Walmart is launching its first employee branding campaign Wednesday and has a message that should grab attention: It will pay for any of its 1.4 million U.S. workers to attend college if they put up $1 a day from their own pockets.

Walmart will pay for associate or bachelor degrees in business or supply-chain management from three universities either on campus or online: University of Florida, Brandman University (in Irvine, California) and Bellevue University (in Bellevue, Nebraska).

As for the employee branding, it comes from Barrett SF, a San Francisco shop that previously worked for Walmart's Jet.com. Its tagline: "This is that place," which comes with a rainbow version of Walmart's longstanding starburst logo. Initial messages on materials to be handed out at the retailer's Shareholders Week in Northwest Arkansas this week cover diversity, technology and the opportunities afforded by working at the giant retailer. The branding campaign targets all 2.4 million of Walmart's global employees, or "associates" in Walmart-speak, and will be used externally in recruiting.
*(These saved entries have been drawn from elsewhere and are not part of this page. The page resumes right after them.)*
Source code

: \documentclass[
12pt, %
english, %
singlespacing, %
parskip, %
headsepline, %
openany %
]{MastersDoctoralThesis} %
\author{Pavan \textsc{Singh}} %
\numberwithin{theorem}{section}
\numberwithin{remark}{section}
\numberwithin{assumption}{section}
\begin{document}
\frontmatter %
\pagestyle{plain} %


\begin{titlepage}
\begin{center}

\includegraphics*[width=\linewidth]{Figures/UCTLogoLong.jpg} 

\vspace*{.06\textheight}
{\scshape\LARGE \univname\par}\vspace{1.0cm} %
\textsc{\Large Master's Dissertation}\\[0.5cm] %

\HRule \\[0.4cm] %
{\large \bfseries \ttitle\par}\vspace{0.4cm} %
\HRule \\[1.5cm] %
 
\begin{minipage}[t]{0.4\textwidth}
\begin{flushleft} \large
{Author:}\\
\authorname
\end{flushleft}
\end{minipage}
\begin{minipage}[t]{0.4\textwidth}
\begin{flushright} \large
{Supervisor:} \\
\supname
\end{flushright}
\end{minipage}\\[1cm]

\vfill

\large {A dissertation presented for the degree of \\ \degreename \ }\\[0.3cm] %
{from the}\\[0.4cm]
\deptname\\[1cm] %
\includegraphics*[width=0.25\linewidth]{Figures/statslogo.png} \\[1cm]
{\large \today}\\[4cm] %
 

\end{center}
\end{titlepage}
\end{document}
The new education benefit covers only 1.4 million Walmart workers in the U.S., who will be eligible once they've been on the job 90 days. Depending on the degree or school chosen, the net value of the tuition, books and fees benefits could range from $12,000 to more than $30,000 over two to five years, based on current tuition and fees quoted by the universities for in-state students.

"We're making college affordable," says Julie Murphy, executive vp of people for Walmart U.S. "Students will not need to pay any upfront costs, eliminating the need for any student-loan debt and addressing one of the biggest hurdles that keep people from returning to college."

Walmart expects 68,000 associates to take up the offer based on surveys it has conducted, she says. The program aims to improve employee retention, morale, engagement and customer service, says Drew Holler, vp of people innovation for Walmart U.S.

It resembles a program Starbucks launched in 2015 to pay tuition of employees for online study at Arizona State University. But Walmart has more than six times as many employees as Starbucks.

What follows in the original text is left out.